**Task statement:**
All that should be output is the block of lines below from the line with "#### HISTORY 历史选择" to the line with "JoelionWebDev/JoelionWebDev is a", both included, exactly as written.

**Data in this exercise:**
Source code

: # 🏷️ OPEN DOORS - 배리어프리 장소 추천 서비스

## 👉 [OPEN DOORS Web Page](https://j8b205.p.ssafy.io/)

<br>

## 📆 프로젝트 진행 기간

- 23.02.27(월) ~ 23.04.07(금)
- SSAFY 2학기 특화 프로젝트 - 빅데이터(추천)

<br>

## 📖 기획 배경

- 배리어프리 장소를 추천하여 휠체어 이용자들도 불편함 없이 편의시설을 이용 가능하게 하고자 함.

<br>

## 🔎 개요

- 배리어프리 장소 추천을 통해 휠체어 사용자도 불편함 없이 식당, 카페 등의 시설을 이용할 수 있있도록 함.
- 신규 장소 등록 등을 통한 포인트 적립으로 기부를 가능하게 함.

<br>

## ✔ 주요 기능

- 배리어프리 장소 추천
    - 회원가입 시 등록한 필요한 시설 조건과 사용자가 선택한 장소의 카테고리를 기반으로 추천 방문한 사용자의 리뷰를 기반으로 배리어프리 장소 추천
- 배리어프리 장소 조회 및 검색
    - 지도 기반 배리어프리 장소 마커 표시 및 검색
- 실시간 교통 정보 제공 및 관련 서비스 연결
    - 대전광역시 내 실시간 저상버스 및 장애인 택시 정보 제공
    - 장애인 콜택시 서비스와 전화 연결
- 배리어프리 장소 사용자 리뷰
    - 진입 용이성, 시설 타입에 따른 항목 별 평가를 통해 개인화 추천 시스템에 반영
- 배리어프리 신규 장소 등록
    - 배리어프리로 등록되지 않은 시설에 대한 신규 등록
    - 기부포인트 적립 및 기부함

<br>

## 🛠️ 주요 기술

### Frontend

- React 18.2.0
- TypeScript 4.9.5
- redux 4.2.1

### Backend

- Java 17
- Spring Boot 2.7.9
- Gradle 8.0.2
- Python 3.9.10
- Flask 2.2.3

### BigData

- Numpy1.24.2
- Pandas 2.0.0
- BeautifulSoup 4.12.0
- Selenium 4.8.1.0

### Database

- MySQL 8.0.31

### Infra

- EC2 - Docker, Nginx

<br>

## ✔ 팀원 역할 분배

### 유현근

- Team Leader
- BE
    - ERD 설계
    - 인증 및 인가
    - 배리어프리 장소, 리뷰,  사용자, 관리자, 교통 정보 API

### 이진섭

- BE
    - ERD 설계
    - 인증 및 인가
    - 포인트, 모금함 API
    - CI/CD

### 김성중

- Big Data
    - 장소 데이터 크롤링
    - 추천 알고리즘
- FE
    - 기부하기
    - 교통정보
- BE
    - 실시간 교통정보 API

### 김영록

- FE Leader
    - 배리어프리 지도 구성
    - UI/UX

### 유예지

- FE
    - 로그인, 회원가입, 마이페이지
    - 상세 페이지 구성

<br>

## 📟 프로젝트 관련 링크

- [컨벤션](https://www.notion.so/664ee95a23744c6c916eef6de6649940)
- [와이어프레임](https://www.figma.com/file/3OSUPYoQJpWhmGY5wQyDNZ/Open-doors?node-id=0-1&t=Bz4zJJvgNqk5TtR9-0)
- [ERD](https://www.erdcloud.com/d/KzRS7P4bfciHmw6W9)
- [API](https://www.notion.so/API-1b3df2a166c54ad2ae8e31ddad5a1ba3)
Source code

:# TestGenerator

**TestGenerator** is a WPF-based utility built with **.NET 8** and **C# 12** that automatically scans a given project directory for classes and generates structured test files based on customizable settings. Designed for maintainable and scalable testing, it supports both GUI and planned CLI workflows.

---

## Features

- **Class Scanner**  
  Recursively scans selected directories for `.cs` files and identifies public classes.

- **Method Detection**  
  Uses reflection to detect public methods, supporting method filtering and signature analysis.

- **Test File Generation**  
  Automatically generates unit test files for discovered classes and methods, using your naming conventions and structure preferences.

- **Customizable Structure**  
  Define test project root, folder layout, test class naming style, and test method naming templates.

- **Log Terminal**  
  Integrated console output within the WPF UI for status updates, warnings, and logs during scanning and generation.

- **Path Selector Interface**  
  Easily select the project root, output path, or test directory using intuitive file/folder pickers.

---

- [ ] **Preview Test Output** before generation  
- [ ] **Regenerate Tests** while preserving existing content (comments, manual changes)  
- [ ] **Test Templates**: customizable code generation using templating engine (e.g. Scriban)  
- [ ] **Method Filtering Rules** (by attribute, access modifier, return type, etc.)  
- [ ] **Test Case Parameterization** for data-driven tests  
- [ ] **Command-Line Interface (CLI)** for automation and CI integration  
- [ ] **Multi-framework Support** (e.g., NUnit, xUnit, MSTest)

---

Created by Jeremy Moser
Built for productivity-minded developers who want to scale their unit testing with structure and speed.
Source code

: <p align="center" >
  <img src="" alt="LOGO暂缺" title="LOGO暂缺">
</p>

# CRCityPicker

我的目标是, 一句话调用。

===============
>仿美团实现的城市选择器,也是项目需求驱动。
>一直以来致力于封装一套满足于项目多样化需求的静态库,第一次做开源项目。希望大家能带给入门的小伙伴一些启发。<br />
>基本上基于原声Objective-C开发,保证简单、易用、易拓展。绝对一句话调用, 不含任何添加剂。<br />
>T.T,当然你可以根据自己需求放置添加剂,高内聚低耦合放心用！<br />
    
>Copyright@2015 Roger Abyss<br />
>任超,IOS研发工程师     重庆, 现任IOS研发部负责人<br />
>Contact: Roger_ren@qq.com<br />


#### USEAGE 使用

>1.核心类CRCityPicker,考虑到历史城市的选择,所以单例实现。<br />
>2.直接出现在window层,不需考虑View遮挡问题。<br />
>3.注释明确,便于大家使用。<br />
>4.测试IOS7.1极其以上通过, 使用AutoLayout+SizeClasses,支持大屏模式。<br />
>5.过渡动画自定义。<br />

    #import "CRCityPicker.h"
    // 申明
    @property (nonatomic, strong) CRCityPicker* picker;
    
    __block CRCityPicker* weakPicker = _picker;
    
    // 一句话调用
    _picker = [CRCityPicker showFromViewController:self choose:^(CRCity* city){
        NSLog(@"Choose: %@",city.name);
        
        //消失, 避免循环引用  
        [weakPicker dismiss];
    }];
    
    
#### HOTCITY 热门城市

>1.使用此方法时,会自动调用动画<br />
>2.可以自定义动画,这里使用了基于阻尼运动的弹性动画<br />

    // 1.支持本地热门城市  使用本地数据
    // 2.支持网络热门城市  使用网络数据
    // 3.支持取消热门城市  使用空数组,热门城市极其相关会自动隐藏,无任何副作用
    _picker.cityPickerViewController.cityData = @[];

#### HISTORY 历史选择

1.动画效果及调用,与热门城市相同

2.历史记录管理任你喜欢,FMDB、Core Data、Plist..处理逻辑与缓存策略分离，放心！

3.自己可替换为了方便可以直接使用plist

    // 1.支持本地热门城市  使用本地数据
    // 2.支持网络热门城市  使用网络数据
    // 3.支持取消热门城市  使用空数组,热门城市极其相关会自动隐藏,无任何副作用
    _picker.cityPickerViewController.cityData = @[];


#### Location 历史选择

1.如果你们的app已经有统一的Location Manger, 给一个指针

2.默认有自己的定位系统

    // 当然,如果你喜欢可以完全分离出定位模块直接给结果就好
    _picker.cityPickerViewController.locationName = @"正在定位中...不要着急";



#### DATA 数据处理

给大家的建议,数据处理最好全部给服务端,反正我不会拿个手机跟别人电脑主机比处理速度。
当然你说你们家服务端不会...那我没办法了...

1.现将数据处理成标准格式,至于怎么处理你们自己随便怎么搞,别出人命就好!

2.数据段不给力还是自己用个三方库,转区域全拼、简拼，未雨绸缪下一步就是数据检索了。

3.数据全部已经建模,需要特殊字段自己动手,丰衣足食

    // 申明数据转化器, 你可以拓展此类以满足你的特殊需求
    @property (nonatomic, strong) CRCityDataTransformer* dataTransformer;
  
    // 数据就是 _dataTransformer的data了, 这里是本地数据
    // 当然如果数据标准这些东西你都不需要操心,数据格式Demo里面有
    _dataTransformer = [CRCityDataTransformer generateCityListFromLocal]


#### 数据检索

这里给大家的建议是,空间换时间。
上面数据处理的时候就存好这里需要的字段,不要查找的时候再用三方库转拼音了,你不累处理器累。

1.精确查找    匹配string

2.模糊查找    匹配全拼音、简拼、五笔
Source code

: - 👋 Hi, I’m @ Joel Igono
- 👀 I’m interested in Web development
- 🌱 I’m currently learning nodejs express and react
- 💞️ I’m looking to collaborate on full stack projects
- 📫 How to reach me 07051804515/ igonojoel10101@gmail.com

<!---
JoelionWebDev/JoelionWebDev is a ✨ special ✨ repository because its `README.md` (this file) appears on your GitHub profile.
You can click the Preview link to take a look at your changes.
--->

**Completed exercise:**
#### HISTORY 历史选择

1.动画效果及调用,与热门城市相同

2.历史记录管理任你喜欢,FMDB、Core Data、Plist..处理逻辑与缓存策略分离，放心！

3.自己可替换为了方便可以直接使用plist

    // 1.支持本地热门城市  使用本地数据
    // 2.支持网络热门城市  使用网络数据
    // 3.支持取消热门城市  使用空数组,热门城市极其相关会自动隐藏,无任何副作用
    _picker.cityPickerViewController.cityData = @[];


#### Location 历史选择

1.如果你们的app已经有统一的Location Manger, 给一个指针

2.默认有自己的定位系统

    // 当然,如果你喜欢可以完全分离出定位模块直接给结果就好
    _picker.cityPickerViewController.locationName = @"正在定位中...不要着急";



#### DATA 数据处理

给大家的建议,数据处理最好全部给服务端,反正我不会拿个手机跟别人电脑主机比处理速度。
当然你说你们家服务端不会...那我没办法了...

1.现将数据处理成标准格式,至于怎么处理你们自己随便怎么搞,别出人命就好!

2.数据段不给力还是自己用个三方库,转区域全拼、简拼，未雨绸缪下一步就是数据检索了。

3.数据全部已经建模,需要特殊字段自己动手,丰衣足食

    // 申明数据转化器, 你可以拓展此类以满足你的特殊需求
    @property (nonatomic, strong) CRCityDataTransformer* dataTransformer;
  
    // 数据就是 _dataTransformer的data了, 这里是本地数据
    // 当然如果数据标准这些东西你都不需要操心,数据格式Demo里面有
    _dataTransformer = [CRCityDataTransformer generateCityListFromLocal]


#### 数据检索

这里给大家的建议是,空间换时间。
上面数据处理的时候就存好这里需要的字段,不要查找的时候再用三方库转拼音了,你不累处理器累。

1.精确查找    匹配string

2.模糊查找    匹配全拼音、简拼、五笔
Source code

: - 👋 Hi, I’m @ Joel Igono
- 👀 I’m interested in Web development
- 🌱 I’m currently learning nodejs express and react
- 💞️ I’m looking to collaborate on full stack projects
- 📫 How to reach me 07051804515/ igonojoel10101@gmail.com

<!---
JoelionWebDev/JoelionWebDev is a ✨ special ✨ repository because its `README.md` (this file) appears on your GitHub profile.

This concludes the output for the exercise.